New Delhi: The city might be reeling under severe air pollution but Delhi Half Marathon organisers claim it has not affected registration for the event, where 35,000 people have signed up for participation — a 1000 more than last year.
The 13th edition of the race, one of the top half marathons in the world, has been mired in controversy after the Indian Medical Association called for its cancellation owing to the smog in the natonal capital.
Around 30,000 had taken part in the race in 2015 and the numbers have touched 35,000 this year, according to race organisers, Procam International.
"It's great to see that how event registrations close much before the stipulated date and we are glad that ADHM has played a transformational role in bringing communities together," Vivek Singh, Joint Managing Director, Procam International, said.
Out of these 35,000 participants, 13,216 (elite and amateur together) will run in the half marathon (21.097km) distance, while the remaining will take part in five categories of Great Delhi Run, Timed 10K Run, Senior Citizens Run and Champions with Disability Run.
Among the elite runners are 24 top contestants from abroad who will vie for the top prize of USD 27,000 each in both men's and women's category, including the likes of reigning world marathon champion Geoffrey Kirui of Kenya and world and Olympic 10,000m gold madallist Almaz Ayana of Ethiopia.
In 2016, 12,844 ran in half marathon distance while there 13,200 took part in the category in 2015. The Delhi Half Marathon is one of the 10 in the world to be granted the highest Gold Label road race by the world governing body of athletics -- IAAF. But in the past three years there have been calls to cancel or postpone the race from the November slot due to severe air pollution in the city.
In 2015 when it was held on November 29, concerns were raised regarding the health of the participants. But 30,000 turned out on on a misty, chilly morning despite government-run air monitors showing "very poor" readings.
PM2.5 -- the very fine particles that get lodged deep in the lungs and cause the most damage -- crossed 300 at some places in New Delhi then, but very few runners wore pollution masks during the race.
Last year too, the pollution level was high and there were calls from some quarters to postpone the race. The matter reached the Supreme Court. But a bench of then Chief Justice T S Thakur and Justice A R Dave refused to postpone the race, saying that "people have a fundamental right to run and cannot stop them if they want to run".
This year again, the matter reached the Delhi High Court, seeking postponement of the half marathon as the air quality in the national capital was poor and unsafe. A bench of Justices S Ravindra Bhat and Sanjeev Sachdeva issued notice to the race organisers but yesterday refused to postpone the race.
The organisers were able to convince the HC bench that measures have been put in place to ensure that the participants were provided a "conducive environment" to run.
On November 19, the entire course would be washed with treated water mixed with salt followed by intermittent spraying of water on the route from 2am to 10am, Procam International told the court.
It also said that potential dust hot spots would be twice doused with water prior to start of the marathon.
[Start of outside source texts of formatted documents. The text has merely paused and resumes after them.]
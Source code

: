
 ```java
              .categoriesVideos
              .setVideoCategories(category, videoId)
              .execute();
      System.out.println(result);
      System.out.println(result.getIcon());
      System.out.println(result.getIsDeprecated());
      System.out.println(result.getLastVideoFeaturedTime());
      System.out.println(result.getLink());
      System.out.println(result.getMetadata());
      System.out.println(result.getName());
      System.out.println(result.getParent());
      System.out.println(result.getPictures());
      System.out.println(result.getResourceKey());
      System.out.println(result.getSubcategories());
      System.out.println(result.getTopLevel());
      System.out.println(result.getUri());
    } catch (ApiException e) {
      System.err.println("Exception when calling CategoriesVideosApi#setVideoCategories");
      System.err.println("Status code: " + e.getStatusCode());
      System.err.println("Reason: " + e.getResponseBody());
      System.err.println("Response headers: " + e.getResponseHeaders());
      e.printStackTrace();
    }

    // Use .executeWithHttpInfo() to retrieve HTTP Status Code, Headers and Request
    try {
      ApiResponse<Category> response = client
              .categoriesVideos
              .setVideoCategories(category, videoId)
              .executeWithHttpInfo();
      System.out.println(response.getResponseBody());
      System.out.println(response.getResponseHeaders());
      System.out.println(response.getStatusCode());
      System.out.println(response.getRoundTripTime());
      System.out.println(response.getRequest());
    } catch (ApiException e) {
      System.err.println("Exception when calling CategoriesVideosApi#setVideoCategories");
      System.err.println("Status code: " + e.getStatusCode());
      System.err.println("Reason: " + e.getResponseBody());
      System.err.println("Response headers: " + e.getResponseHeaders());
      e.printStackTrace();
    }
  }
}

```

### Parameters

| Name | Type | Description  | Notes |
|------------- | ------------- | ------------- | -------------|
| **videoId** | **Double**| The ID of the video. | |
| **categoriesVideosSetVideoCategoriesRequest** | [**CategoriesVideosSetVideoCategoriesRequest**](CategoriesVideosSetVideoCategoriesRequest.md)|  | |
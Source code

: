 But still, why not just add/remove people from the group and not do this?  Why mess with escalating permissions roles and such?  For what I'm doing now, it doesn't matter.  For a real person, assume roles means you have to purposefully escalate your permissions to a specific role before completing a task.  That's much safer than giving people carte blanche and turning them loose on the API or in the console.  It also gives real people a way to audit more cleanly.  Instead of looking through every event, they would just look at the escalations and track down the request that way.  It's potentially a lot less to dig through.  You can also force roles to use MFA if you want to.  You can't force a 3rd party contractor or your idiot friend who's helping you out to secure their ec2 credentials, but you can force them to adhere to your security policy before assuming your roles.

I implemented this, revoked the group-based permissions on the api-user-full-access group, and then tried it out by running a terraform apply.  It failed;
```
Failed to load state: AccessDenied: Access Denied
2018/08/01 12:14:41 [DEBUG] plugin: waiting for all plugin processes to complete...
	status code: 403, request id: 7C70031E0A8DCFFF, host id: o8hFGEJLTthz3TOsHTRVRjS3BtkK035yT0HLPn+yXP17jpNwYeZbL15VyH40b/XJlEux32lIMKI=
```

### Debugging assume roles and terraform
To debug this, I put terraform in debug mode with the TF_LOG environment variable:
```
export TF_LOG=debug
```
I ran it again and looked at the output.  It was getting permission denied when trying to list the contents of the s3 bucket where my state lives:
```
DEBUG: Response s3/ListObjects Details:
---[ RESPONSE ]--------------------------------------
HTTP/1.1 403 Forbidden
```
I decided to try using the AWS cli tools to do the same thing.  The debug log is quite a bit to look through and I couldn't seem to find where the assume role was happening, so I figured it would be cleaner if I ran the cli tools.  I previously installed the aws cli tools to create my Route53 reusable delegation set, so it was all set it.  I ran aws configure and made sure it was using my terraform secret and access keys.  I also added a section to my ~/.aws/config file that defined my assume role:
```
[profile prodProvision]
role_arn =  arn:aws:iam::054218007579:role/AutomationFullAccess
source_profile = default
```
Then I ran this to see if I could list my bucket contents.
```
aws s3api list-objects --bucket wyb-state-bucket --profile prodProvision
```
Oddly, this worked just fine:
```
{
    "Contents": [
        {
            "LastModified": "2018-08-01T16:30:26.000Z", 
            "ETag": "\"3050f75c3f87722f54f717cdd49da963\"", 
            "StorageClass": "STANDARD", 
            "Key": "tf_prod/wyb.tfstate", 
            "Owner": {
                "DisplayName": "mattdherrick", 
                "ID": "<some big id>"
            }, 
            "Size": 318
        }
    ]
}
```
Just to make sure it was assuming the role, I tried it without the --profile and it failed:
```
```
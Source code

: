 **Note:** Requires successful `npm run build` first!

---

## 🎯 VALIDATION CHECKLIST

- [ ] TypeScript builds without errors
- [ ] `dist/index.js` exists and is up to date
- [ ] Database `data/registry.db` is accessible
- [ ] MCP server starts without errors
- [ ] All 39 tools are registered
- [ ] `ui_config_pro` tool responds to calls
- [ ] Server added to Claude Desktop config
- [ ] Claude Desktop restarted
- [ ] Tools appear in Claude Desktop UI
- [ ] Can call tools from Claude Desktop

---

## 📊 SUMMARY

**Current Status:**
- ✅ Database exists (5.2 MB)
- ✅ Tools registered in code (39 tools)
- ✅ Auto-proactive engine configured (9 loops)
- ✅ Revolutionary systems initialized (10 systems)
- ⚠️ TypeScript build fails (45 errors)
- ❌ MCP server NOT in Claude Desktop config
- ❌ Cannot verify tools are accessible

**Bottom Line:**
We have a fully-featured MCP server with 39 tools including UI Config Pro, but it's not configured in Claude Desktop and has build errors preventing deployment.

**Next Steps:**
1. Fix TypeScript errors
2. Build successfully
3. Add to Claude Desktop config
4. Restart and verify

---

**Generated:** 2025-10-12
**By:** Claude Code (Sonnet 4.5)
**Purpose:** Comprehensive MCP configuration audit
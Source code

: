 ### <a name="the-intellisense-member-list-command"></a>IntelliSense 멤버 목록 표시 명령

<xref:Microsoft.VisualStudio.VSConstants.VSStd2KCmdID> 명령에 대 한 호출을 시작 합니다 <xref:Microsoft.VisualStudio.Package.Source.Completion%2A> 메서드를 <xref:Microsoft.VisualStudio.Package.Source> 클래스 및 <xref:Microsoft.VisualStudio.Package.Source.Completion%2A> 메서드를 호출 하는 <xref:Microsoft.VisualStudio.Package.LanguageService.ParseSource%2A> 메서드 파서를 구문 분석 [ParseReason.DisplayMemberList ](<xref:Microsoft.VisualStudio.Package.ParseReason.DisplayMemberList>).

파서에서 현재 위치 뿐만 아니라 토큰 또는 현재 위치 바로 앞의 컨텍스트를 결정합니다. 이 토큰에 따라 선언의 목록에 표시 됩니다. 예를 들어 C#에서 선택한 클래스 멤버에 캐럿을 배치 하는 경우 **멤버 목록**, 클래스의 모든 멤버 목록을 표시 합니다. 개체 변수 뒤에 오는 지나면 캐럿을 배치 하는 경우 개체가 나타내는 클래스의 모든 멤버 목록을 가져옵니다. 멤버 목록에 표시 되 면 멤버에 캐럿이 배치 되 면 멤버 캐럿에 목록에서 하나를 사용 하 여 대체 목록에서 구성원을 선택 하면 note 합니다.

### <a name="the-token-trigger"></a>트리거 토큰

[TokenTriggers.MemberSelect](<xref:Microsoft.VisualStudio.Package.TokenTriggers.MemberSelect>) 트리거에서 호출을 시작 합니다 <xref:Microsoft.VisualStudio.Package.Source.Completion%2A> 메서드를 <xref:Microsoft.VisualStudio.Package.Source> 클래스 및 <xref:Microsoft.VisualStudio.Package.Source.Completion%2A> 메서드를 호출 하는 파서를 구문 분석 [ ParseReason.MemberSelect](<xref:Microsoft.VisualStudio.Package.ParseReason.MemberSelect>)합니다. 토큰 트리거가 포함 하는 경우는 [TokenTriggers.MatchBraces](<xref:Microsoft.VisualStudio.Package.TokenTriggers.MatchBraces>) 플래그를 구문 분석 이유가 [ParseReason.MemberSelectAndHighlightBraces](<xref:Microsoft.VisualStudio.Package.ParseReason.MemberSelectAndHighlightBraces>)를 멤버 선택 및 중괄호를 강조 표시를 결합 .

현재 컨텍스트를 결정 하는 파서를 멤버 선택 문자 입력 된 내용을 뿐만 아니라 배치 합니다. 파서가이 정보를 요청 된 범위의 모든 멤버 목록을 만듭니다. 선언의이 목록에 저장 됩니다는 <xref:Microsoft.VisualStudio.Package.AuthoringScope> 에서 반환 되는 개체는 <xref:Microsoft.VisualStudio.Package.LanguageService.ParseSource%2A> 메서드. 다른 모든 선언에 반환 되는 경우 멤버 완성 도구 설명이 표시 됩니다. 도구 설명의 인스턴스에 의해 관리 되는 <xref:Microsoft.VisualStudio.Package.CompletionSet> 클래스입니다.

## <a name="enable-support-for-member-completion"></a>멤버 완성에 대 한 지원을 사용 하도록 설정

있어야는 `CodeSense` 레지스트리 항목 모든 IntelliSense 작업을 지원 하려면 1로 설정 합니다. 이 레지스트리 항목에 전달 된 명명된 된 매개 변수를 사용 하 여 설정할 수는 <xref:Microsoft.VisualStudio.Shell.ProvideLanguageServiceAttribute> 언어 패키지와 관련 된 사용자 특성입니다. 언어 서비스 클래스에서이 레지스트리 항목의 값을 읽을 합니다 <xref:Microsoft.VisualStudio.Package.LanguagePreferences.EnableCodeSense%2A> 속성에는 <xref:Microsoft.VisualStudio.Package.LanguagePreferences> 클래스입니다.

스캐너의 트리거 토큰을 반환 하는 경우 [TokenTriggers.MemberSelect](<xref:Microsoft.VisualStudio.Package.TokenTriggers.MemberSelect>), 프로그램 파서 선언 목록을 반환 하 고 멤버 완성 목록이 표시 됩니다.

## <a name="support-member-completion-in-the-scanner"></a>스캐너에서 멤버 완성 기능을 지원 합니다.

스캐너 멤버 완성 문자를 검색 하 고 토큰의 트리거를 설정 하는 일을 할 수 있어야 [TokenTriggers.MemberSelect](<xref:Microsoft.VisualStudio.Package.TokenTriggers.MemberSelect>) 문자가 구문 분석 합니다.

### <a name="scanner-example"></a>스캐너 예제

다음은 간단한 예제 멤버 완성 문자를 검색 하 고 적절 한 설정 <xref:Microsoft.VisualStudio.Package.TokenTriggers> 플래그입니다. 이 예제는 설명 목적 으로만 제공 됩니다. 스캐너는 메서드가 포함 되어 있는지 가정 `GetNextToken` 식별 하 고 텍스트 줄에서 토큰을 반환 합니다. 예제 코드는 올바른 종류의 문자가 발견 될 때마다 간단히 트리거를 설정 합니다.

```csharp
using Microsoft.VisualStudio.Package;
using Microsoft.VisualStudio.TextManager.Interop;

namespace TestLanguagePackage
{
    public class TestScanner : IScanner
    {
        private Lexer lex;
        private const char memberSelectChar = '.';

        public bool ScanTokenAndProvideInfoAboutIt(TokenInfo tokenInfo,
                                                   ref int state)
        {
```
Apart from that, around 150 mist fans would be deployed at varying heights at Jawaharlal Nehru Stadium, the holding area for the participants, and from 2am to 11am the roads designated for the event would be blocked.
Elaborate medical facilities, comprising six medical stations, seven ambulances, 75 doctors, 50 physiotherapists and over 100 nurses, and 12 water stations will be put in place for the benefit of the participants.